Now this turns out to be a very complicated question. For a start, there are an infinite number of wave train solutions to the PDEs we’re interested in. What’s more, there are an infinite number of ways that we might add noise to each wave train, and an infinite number of behaviours which the new, ‘noisy’ wave trains might display when we turn on time.

We shouldn’t be too daunted by all these infinities. The first of them turns out to not really be a problem at all, since – although there are, indeed, an infinite number of wave train solutions to consider – we find that we can still get a neat ordering of them if we just arrange them by their energy and the speed at which they travel (e.g. we would label the wave train with an energy of one and speed of two ‘W12’).

The third infinity – the fact that there are an infinite number of ways for a wave train to evolve – is the real kicker, but we can get around this as well by using a nifty little method called spectral analysis. The idea with spectral analysis is that every function can be broken down into a series of component parts, or “modes” – smaller, much more simple functions, which can be thought of as the sort of building blocks, or atoms, of the functional world. Once we know what modes make up a particular function, e.g. one of our noisy wave train solutions, we know exactly how it will evolve under our PDE, so the problem of figuring out what behaviours our noisy wave trains might display really boils down to figuring out what modes they’re made up of.

But this brings us to our second infinity: the fact that, for each of our original (noiseless) wave trains, there are an infinite number of different ways in which we might add noise. How are we to grapple with this? Do we have to consider each different case separately, or can we say something more general about the way our initial wave train will evolve when we add noise to it?

This is where we get a real stroke of luck. It turns out that, not only can we break individual functions down into their component parts, but we can actually break whole equations down into their component parts as well (technically we’re decomposing operators, not equations, but the distinction is irrelevant for our purposes). When we decompose an equation in this way, what we get out are not the modes of any one particular solution, but rather the full set of modes that any solution could potentially be constructed from – think of it as a buffet of modes, with each solution having to pick from the choices available.

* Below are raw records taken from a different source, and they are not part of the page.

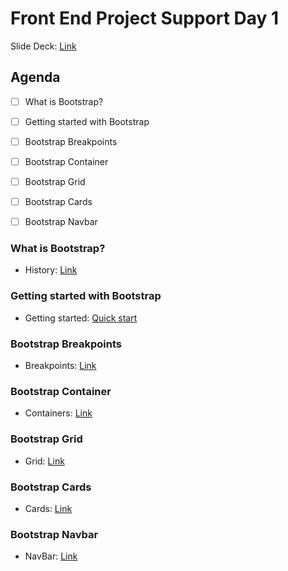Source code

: # Front End Project Support Day 1

Slide Deck: [Link](https://docs.google.com/presentation/d/1_ZBaeoMfeYqwBO4MkU4q553OPrSVHYhkPX7eDFOw8ds/edit?usp=sharing)

## Agenda

- [ ] What is Bootstrap?
- [ ] Getting started with Bootstrap
- [ ] Bootstrap Breakpoints
- [ ] Bootstrap Container
- [ ] Bootstrap Grid
- [ ] Bootstrap Cards
- [ ] Bootstrap Navbar


### What is Bootstrap?
- History: [Link](https://getbootstrap.com/docs/5.3/about/overview/)

### Getting started with Bootstrap
- Getting started: [Quick start](https://getbootstrap.com/docs/5.3/getting-started/introduction/#quick-start)

### Bootstrap Breakpoints
- Breakpoints: [Link](https://getbootstrap.com/docs/5.3/layout/breakpoints/)

### Bootstrap Container
- Containers: [Link](https://getbootstrap.com/docs/5.3/layout/containers/#responsive-containers)

### Bootstrap Grid
- Grid: [Link](https://getbootstrap.com/docs/5.3/layout/grid/)

### Bootstrap Cards
- Cards: [Link](https://getbootstrap.com/docs/5.3/components/card/)

### Bootstrap Navbar
- NavBar: [Link](https://getbootstrap.com/docs/5.3/components/navbar/)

We call this buffet of modes the “spectrum” of our equation, and once we know what it looks like, we essentially know all of the behaviours which solutions to that equation can display.

The reason all this is so useful is that, for each of our wave train solutions, there is an associated equation, E(N), which describes how that wave train would evolve under our PDE if we added a particular noise function, N, to it. Finding the spectrum of E(N) in the way described above tells us all of the different modes – all of the different behaviours, in other words – that a noisy version of our initial wave train could take on.

But then we’re done! We have a way to neatly order all of the different wave train solutions to our family of PDEs (i.e. by their energy and speed), and for each wave train solution we can discover – by looking at the associated spectrum – the different ways it might evolve if we added noise to it.

When we actually perform these calculations – i.e. actually find the spectra of our different wave train solutions – it turns out that nearly all of them are what we call “spectrally unstable”. This means that, when we evolve them under time, they lose their original form, dissolving and dissipating into something entirely different.

This might sound a bit disappointing to the untrained ear, but it’s actually the most exciting result we could hope for. Stable waves are boring: they stay the same, or nearly the same, as we evolve in time; the really interesting, non-linear behaviour – the bubbling, broiling, and blowing up – only emerges from unstable waves, which – by the looks of things – are exactly what we’ve got.

 

Padraic Gidney was one of the recipients of a 2015/16 AMSI Vacation Research Scholarship.